→ To do
If a line in the records contains the string "junction", show that line.

[Collected data]
::::::::::

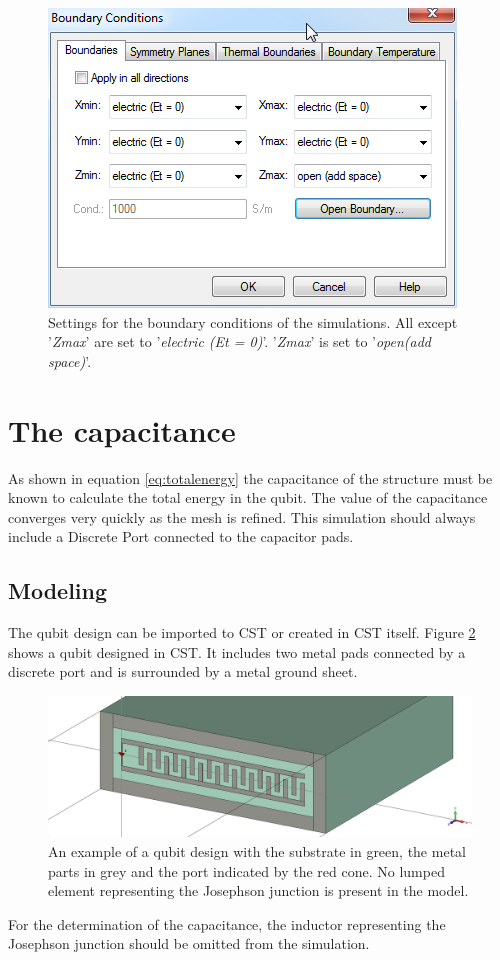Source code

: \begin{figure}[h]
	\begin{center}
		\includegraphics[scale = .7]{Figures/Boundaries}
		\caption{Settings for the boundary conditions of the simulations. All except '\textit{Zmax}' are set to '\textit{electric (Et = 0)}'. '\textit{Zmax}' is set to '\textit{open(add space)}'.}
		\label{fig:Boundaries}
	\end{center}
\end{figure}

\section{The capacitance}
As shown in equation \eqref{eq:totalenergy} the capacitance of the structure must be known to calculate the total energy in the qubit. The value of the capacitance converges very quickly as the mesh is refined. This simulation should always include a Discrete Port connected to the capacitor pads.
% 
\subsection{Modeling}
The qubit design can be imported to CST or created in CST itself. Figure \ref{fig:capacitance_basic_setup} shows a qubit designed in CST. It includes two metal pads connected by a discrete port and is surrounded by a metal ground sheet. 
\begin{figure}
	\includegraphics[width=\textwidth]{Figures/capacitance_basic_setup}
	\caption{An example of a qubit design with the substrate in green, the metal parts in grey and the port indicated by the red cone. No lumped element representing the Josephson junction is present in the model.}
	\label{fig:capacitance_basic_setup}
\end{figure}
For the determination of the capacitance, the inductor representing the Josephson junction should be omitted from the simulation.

::::::::::

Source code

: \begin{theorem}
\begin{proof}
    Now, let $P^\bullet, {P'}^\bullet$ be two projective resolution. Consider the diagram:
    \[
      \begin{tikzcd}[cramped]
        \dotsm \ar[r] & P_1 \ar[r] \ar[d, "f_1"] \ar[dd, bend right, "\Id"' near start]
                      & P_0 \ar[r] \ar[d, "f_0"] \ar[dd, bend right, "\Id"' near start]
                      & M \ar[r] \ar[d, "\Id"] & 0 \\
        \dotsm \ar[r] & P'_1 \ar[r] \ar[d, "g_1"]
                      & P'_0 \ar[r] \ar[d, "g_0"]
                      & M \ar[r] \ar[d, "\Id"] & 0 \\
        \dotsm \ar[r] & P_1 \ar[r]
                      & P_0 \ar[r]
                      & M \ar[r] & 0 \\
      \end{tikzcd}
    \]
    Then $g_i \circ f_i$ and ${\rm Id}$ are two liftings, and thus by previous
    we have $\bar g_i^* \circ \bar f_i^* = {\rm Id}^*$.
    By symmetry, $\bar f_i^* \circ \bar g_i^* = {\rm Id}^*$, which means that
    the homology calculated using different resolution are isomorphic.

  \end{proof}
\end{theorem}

::::::::::

→ Exercise output
	\caption{An example of a qubit design with the substrate in green, the metal parts in grey and the port indicated by the red cone. No lumped element representing the Josephson junction is present in the model.}
For the determination of the capacitance, the inductor representing the Josephson junction should be omitted from the simulation.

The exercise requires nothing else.